California Court of Appeals, Fourth District, Third Division
Jun 20, 2008
No. G038908 (Cal. Ct. App. Jun. 20, 2008)

Opinion

NOT TO BE PUBLISHED

Appeal from a judgment of the Superior Court of Orange County No. 04CC01195, Hugh Michael Brenner, Judge.

Victor E. Hobbs for Plaintiffs and Appellants.

Law Offices of Mark John Tundis and Mark John Tundis for Defendant and Respondent.


OPINION

ARONSON, J.

Plaintiffs Aial Adar Saig and Aharon Saig challenge the trial court’s dismissal of their action with prejudice against defendant Asset Reliance, Inc., (ARI) after plaintiffs failed to appear for a case review hearing. We reverse the judgment because the trial court failed to notify plaintiffs it might dismiss their case and failed to consider the imposition of lesser sanctions for plaintiffs’ failure to attend a case review hearing. Accordingly, we reverse.

I

Factual and Procedural Background

In July 2003, plaintiffs purchased all of the outstanding stock in Mica Industries, Inc., for $2,200,000. They financed part of the purchase price through a $1,295,000 Small Business Administration (SBA) loan. Before it would make the loan, the SBA required plaintiffs to obtain an appraisal of the business. Plaintiffs paid ARI $10,000 to perform the appraisal. Plaintiffs later learned ARI’s appraisal contained a number of false statements, which resulted in plaintiffs overpaying for the company.

In July 2004, plaintiffs filed a petition to compel arbitration against Mica’s seller, ARI, and a number of individuals based on an arbitration clause in the purchase agreement. In November 2004, the trial court denied the petition to compel arbitration as to ARI and two individuals, but granted it as to all of the other respondents. The trial court also ordered the case stayed as to ARI and the two individuals pending completion of arbitration.

In May 2006, plaintiffs informed the trial court the arbitration had been completed. Plaintiffs settled with each of the parties who participated in the arbitration, and in September 2006, the trial court vacated a previously set November 2006 trial date. In October 2006, the trial court denied ARI’s motion for judgment on the pleadings. In November 2006, plaintiffs filed a complaint against ARI and two individuals who did not participate in the arbitration, alleging breach of contract, negligence, and fraud. In December 2006, the court granted the motion of plaintiffs’ attorney to withdraw as counsel of record.

James Greenwood David, one of the settling parties, filed a motion for good faith settlement, which ARI opposed. At the January 30, 2007 hearing on the motion, the trial court continued both the good faith settlement hearing and a review hearing, previously scheduled for February 5, 2007, to March 12, 2007. Although plaintiffs did not attend the January 30 hearing, ARI and the clerk sent plaintiffs notice that the good faith settlement and review hearings had been rescheduled for March 12.
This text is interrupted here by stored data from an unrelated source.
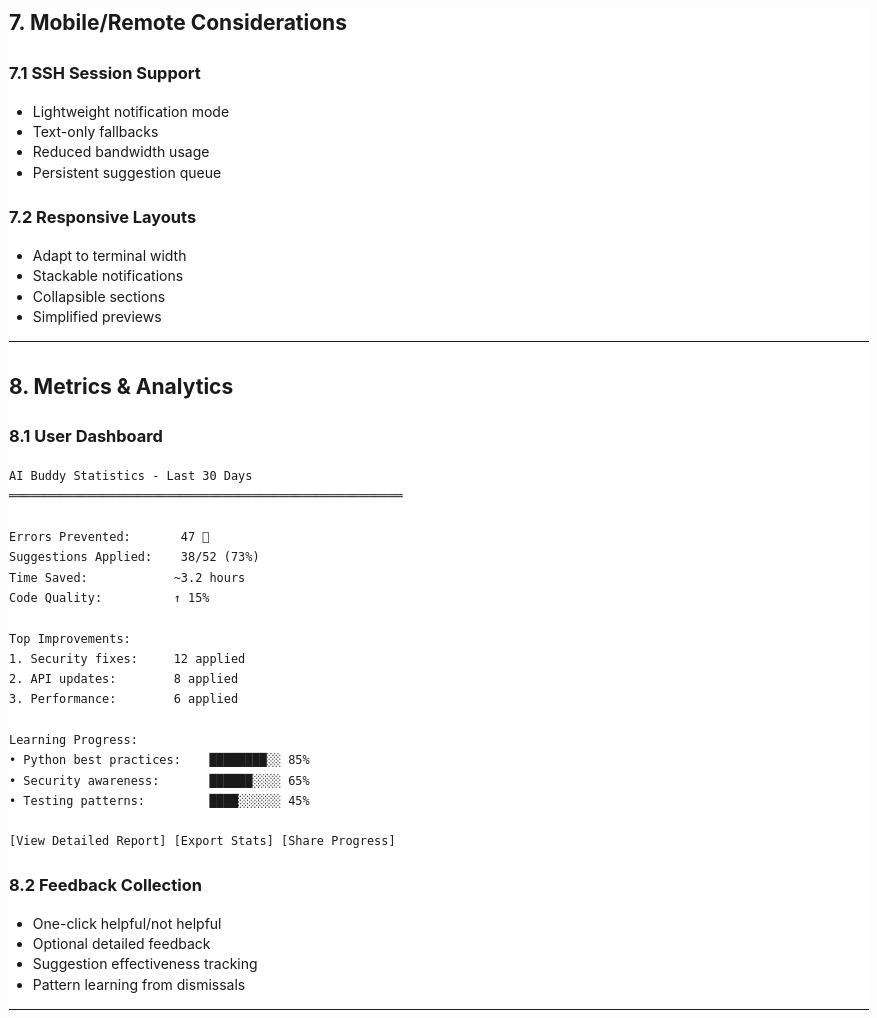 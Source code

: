 
## 7. Mobile/Remote Considerations

### 7.1 SSH Session Support
- Lightweight notification mode
- Text-only fallbacks
- Reduced bandwidth usage
- Persistent suggestion queue

### 7.2 Responsive Layouts
- Adapt to terminal width
- Stackable notifications
- Collapsible sections
- Simplified previews

---

## 8. Metrics & Analytics

### 8.1 User Dashboard
```
AI Buddy Statistics - Last 30 Days
═══════════════════════════════════════════════════════

Errors Prevented:       47 🎯
Suggestions Applied:    38/52 (73%)
Time Saved:            ~3.2 hours
Code Quality:          ↑ 15%

Top Improvements:
1. Security fixes:     12 applied
2. API updates:        8 applied  
3. Performance:        6 applied

Learning Progress:
• Python best practices:    ████████░░ 85%
• Security awareness:       ██████░░░░ 65%
• Testing patterns:         ████░░░░░░ 45%

[View Detailed Report] [Export Stats] [Share Progress]
```

### 8.2 Feedback Collection
- One-click helpful/not helpful
- Optional detailed feedback
- Suggestion effectiveness tracking
- Pattern learning from dismissals

---
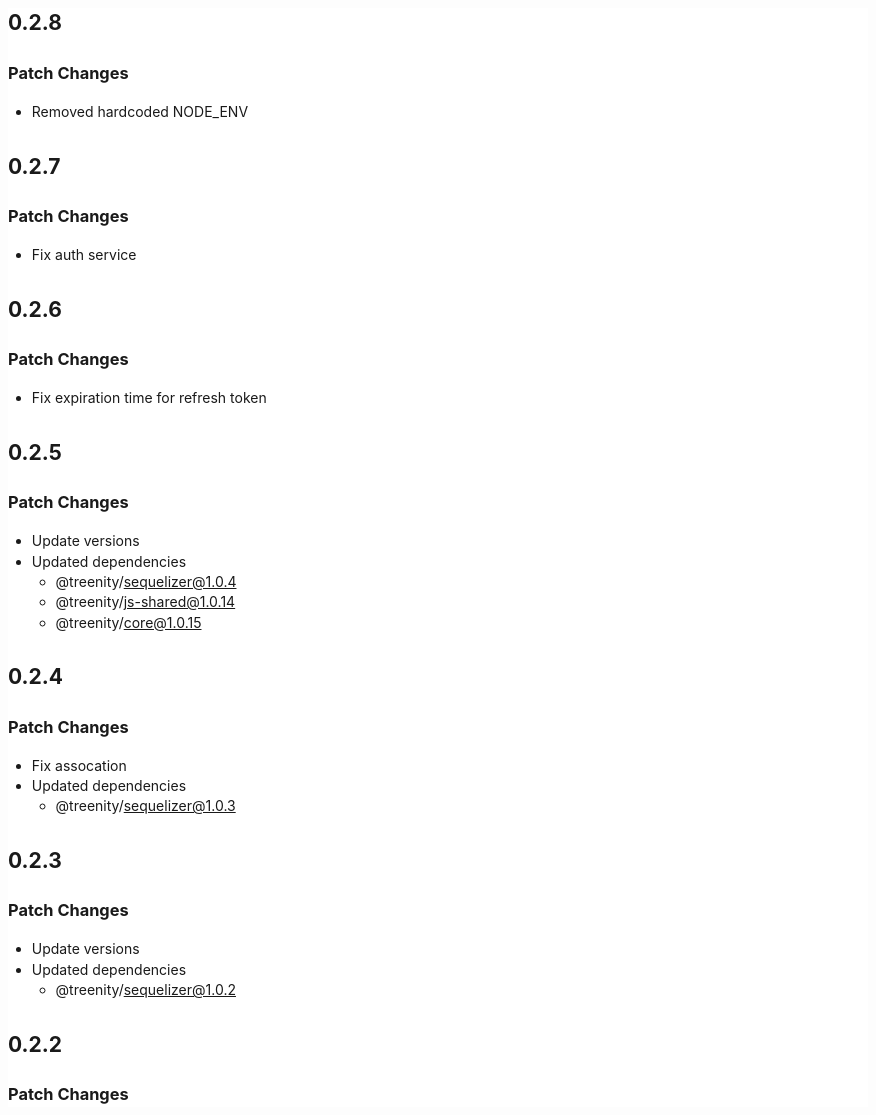 ## 0.2.8

### Patch Changes

- Removed hardcoded NODE_ENV

## 0.2.7

### Patch Changes

- Fix auth service

## 0.2.6

### Patch Changes

- Fix expiration time for refresh token

## 0.2.5

### Patch Changes

- Update versions
- Updated dependencies
  - @treenity/sequelizer@1.0.4
  - @treenity/js-shared@1.0.14
  - @treenity/core@1.0.15

## 0.2.4

### Patch Changes

- Fix assocation
- Updated dependencies
  - @treenity/sequelizer@1.0.3

## 0.2.3

### Patch Changes

- Update versions
- Updated dependencies
  - @treenity/sequelizer@1.0.2

## 0.2.2

### Patch Changes
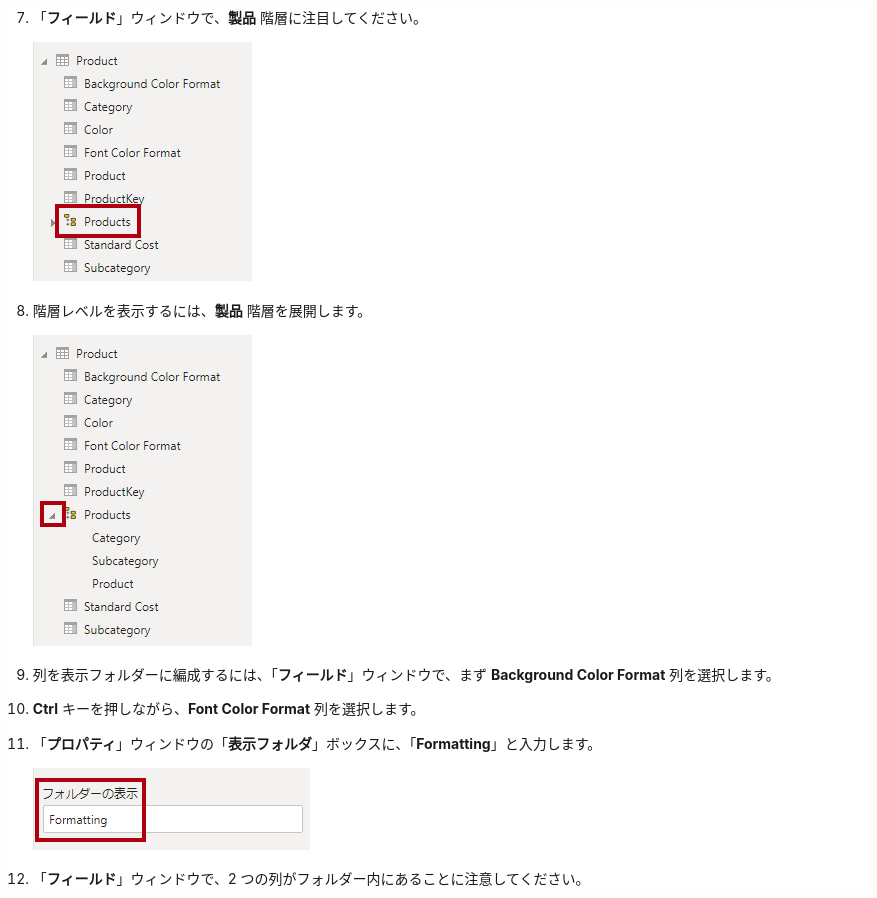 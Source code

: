 7. 「**フィールド**」ウィンドウで、**製品** 階層に注目してください。

	![画像 347](Linked_image_Files/03-configure-data-model-in-power-bi-desktop_image27.png)

8. 階層レベルを表示するには、**製品** 階層を展開します。

	![画像 346](Linked_image_Files/03-configure-data-model-in-power-bi-desktop_image28.png)

9. 列を表示フォルダーに編成するには、「**フィールド**」ウィンドウで、まず **Background Color Format** 列を選択します。

10. **Ctrl** キーを押しながら、**Font Color Format** 列を選択します。

11. 「**プロパティ**」ウィンドウの「**表示フォルダ**」ボックスに、「**Formatting**」と入力します。

	![画像 348](Linked_image_Files/03-configure-data-model-in-power-bi-desktop_image29.png)

12. 「**フィールド**」ウィンドウで、2 つの列がフォルダー内にあることに注意してください。

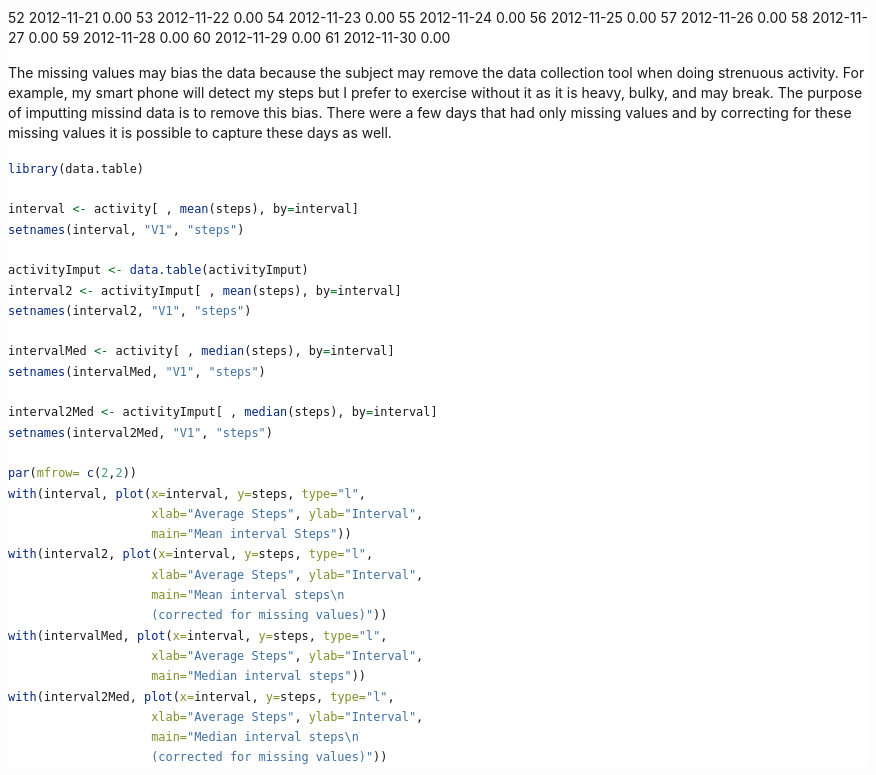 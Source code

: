   <TR> <TD align="right"> 52 </TD> <TD> 2012-11-21 </TD> <TD align="right"> 0.00 </TD> </TR>
  <TR> <TD align="right"> 53 </TD> <TD> 2012-11-22 </TD> <TD align="right"> 0.00 </TD> </TR>
  <TR> <TD align="right"> 54 </TD> <TD> 2012-11-23 </TD> <TD align="right"> 0.00 </TD> </TR>
  <TR> <TD align="right"> 55 </TD> <TD> 2012-11-24 </TD> <TD align="right"> 0.00 </TD> </TR>
  <TR> <TD align="right"> 56 </TD> <TD> 2012-11-25 </TD> <TD align="right"> 0.00 </TD> </TR>
  <TR> <TD align="right"> 57 </TD> <TD> 2012-11-26 </TD> <TD align="right"> 0.00 </TD> </TR>
  <TR> <TD align="right"> 58 </TD> <TD> 2012-11-27 </TD> <TD align="right"> 0.00 </TD> </TR>
  <TR> <TD align="right"> 59 </TD> <TD> 2012-11-28 </TD> <TD align="right"> 0.00 </TD> </TR>
  <TR> <TD align="right"> 60 </TD> <TD> 2012-11-29 </TD> <TD align="right"> 0.00 </TD> </TR>
  <TR> <TD align="right"> 61 </TD> <TD> 2012-11-30 </TD> <TD align="right"> 0.00 </TD> </TR>
   </TABLE>

The missing values may bias the data because the subject may remove the data collection tool when doing strenuous activity. For example, my smart phone will detect my steps but I prefer to exercise without it as it is heavy, bulky, and may break. The purpose of imputting missind data is to remove this bias. There were a few days that had only missing values and by correcting for these missing values it is possible to capture these days as well.


```r
library(data.table)

interval <- activity[ , mean(steps), by=interval]
setnames(interval, "V1", "steps")

activityImput <- data.table(activityImput)
interval2 <- activityImput[ , mean(steps), by=interval]
setnames(interval2, "V1", "steps")

intervalMed <- activity[ , median(steps), by=interval]
setnames(intervalMed, "V1", "steps")

interval2Med <- activityImput[ , median(steps), by=interval]
setnames(interval2Med, "V1", "steps")

par(mfrow= c(2,2))
with(interval, plot(x=interval, y=steps, type="l", 
                    xlab="Average Steps", ylab="Interval", 
                    main="Mean interval Steps"))
with(interval2, plot(x=interval, y=steps, type="l", 
                    xlab="Average Steps", ylab="Interval", 
                    main="Mean interval steps\n
                    (corrected for missing values)"))
with(intervalMed, plot(x=interval, y=steps, type="l", 
                    xlab="Average Steps", ylab="Interval", 
                    main="Median interval steps"))
with(interval2Med, plot(x=interval, y=steps, type="l", 
                    xlab="Average Steps", ylab="Interval", 
                    main="Median interval steps\n
                    (corrected for missing values)"))
```
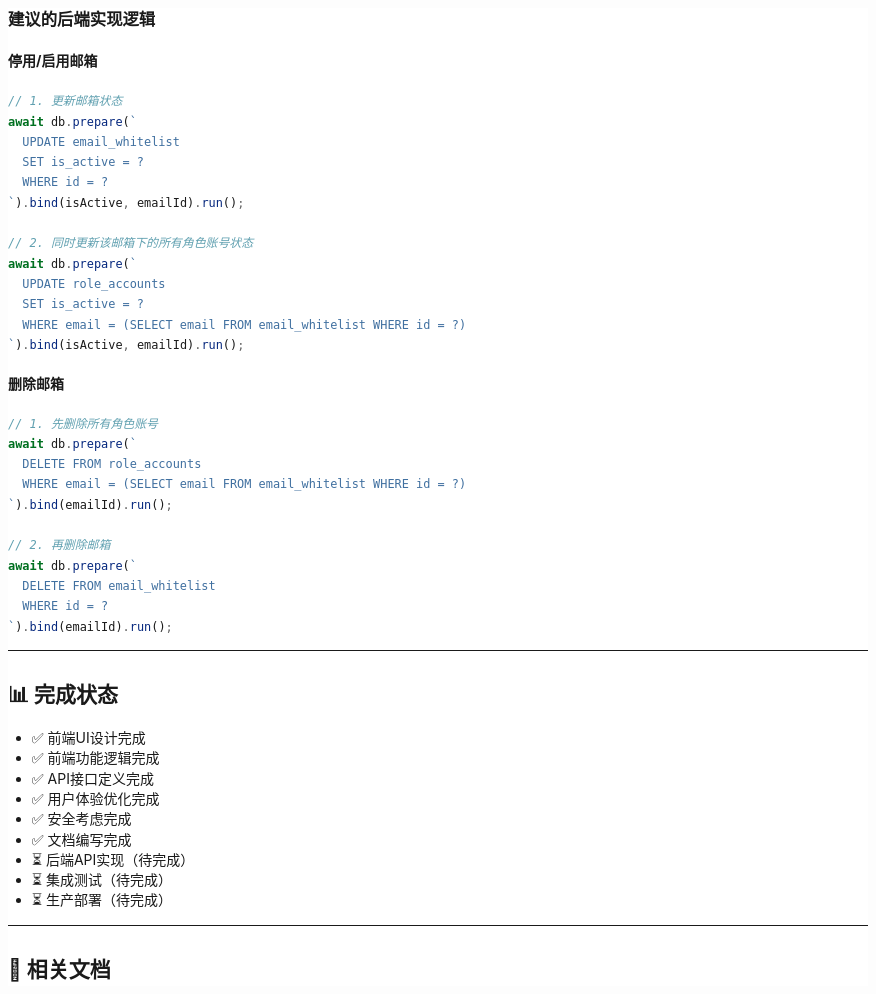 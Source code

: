 ### 建议的后端实现逻辑

#### 停用/启用邮箱
```typescript
// 1. 更新邮箱状态
await db.prepare(`
  UPDATE email_whitelist 
  SET is_active = ? 
  WHERE id = ?
`).bind(isActive, emailId).run();

// 2. 同时更新该邮箱下的所有角色账号状态
await db.prepare(`
  UPDATE role_accounts 
  SET is_active = ? 
  WHERE email = (SELECT email FROM email_whitelist WHERE id = ?)
`).bind(isActive, emailId).run();
```

#### 删除邮箱
```typescript
// 1. 先删除所有角色账号
await db.prepare(`
  DELETE FROM role_accounts 
  WHERE email = (SELECT email FROM email_whitelist WHERE id = ?)
`).bind(emailId).run();

// 2. 再删除邮箱
await db.prepare(`
  DELETE FROM email_whitelist 
  WHERE id = ?
`).bind(emailId).run();
```

---

## 📊 完成状态

- ✅ 前端UI设计完成
- ✅ 前端功能逻辑完成
- ✅ API接口定义完成
- ✅ 用户体验优化完成
- ✅ 安全考虑完成
- ✅ 文档编写完成
- ⏳ 后端API实现（待完成）
- ⏳ 集成测试（待完成）
- ⏳ 生产部署（待完成）

---

## 🔗 相关文档
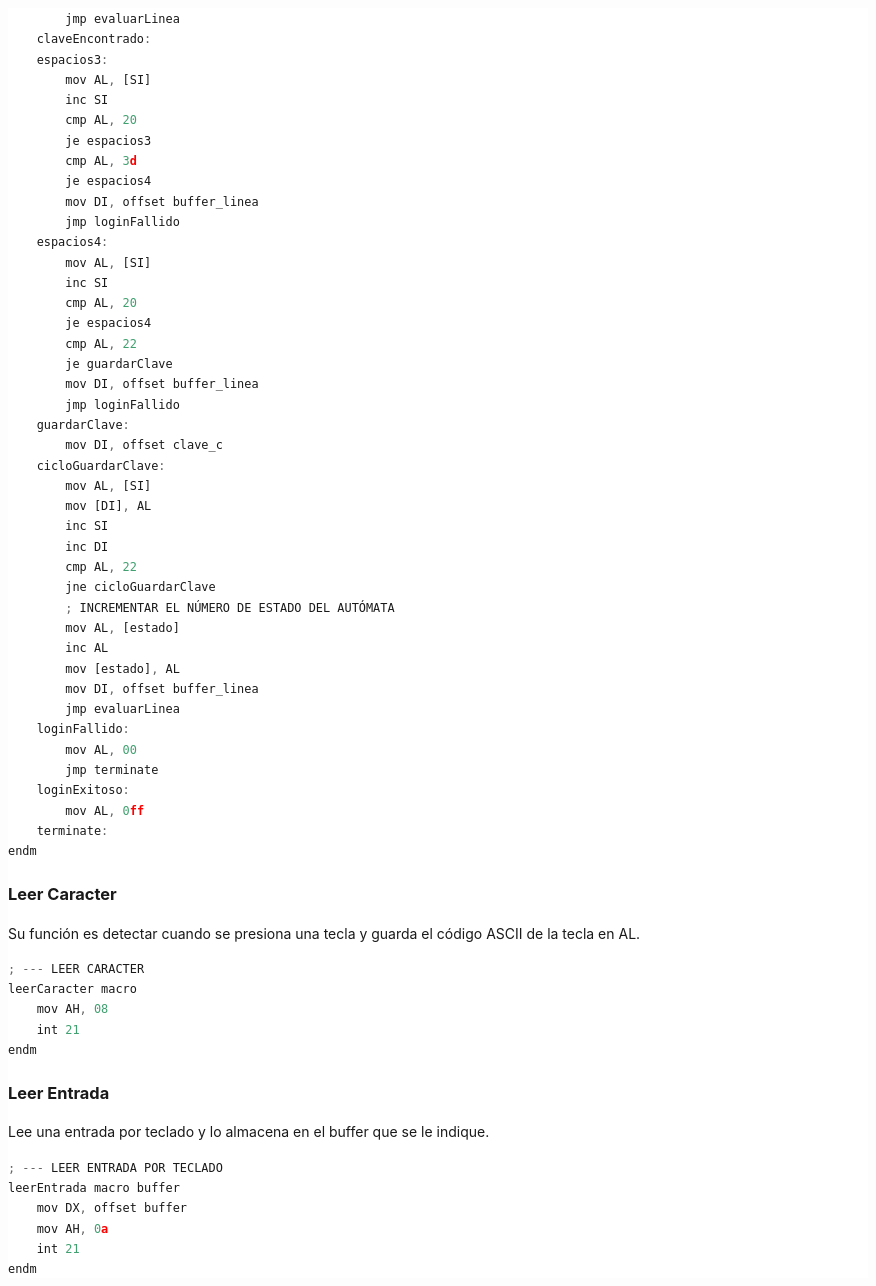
 ```js
        jmp evaluarLinea
    claveEncontrado:
    espacios3:
        mov AL, [SI]
        inc SI
        cmp AL, 20
        je espacios3
        cmp AL, 3d
        je espacios4
        mov DI, offset buffer_linea
        jmp loginFallido
    espacios4:
        mov AL, [SI]
        inc SI
        cmp AL, 20
        je espacios4
        cmp AL, 22
        je guardarClave
        mov DI, offset buffer_linea
        jmp loginFallido
    guardarClave:
        mov DI, offset clave_c
    cicloGuardarClave:
        mov AL, [SI]
        mov [DI], AL
        inc SI
        inc DI
        cmp AL, 22
        jne cicloGuardarClave
        ; INCREMENTAR EL NÚMERO DE ESTADO DEL AUTÓMATA
        mov AL, [estado]
        inc AL
        mov [estado], AL
        mov DI, offset buffer_linea
        jmp evaluarLinea
    loginFallido:
		mov AL, 00
        jmp terminate
    loginExitoso:
		mov AL, 0ff
    terminate:
endm
```
### Leer Caracter
Su función es detectar cuando se presiona una tecla y guarda el código ASCII de la tecla en AL.
```js
; --- LEER CARACTER
leerCaracter macro
	mov AH, 08
	int 21
endm
```
### Leer Entrada
Lee una entrada por teclado y lo almacena en el buffer que se le indique.
```js
; --- LEER ENTRADA POR TECLADO
leerEntrada macro buffer
	mov DX, offset buffer
	mov AH, 0a
	int 21
endm
```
Plaintiffs did not appear at the March 12 hearings. The trial court granted David’s good faith settlement motion and dismissed plaintiffs’ action with prejudice. The court’s minute order dismissing plaintiffs’ action did not specify a reason for the dismissal, and the review hearing was unreported. On March 29, 2007, plaintiffs filed a motion to set aside the dismissal, which the court heard on May 8, 2007.

Plaintiffs, represented by new counsel at the hearing, asserted they never received ARI’s notice of the March 12 hearings, but admitted they received the clerk’s notice. They argued, however, that the clerk’s listing of two hearings scheduled for the same date on the same notice was confusing, and they had not yet obtained counsel to help them decipher the notice. Moreover, they believed they did not need to appear because they were not involved with the good faith settlement motion. Plaintiffs represented they discussed the issue with a paralegal who assured them appearance at the hearing was unnecessary. The trial court denied the motion to vacate, and subsequently entered judgment. Plaintiffs now appeal.

I

Discussion

A. No Basis Supports ARI’s Contention the Trial Court Dismissed the Action for Failure to Prosecute

Although the March 12 hearing was unreported, the trial court explained the reason it had dismissed the case at the hearing on the motion to vacate: “What I was thinking was there had been two failures to appear, there was some evidence there had been some settlements going on. And, frankly, I thought the plaintiffs had been out of the lawsuit. A lot of times these cases just eventually when everybody sort of gets what they want or think they can get, they just never turn up again. And we have to do something about our inventories in keeping track of these cases. [¶] So after two failures to appear, and as I say settlement –– indications of settlement, we would actually think they abandoned the case, so we would dismiss it.” Following the court’s explanation, plaintiffs’ counsel offered to pay the other parties’ attorney fees and costs incurred in opposing the motion to vacate as a condition to reinstatement. The trial court rejected this offer: “I appreciate that. Here is the thing, counsel, I say this to counsel to the plaintiffs, there is a long, long history to this case, was all these earlier proceedings. It does appear to me at this point there were two failures to appear . . . . [¶] Your clients did get notice from the court. That was kind of glossed over to some extent; but, I think the court is justified in assuming that they had made in this particular case, and perhaps that was their intention at this time. As you indicated, they sought advice on whether to be here or not, and one reason or another decided not to. [¶] So I am going to deny the motion to set aside the judgment.”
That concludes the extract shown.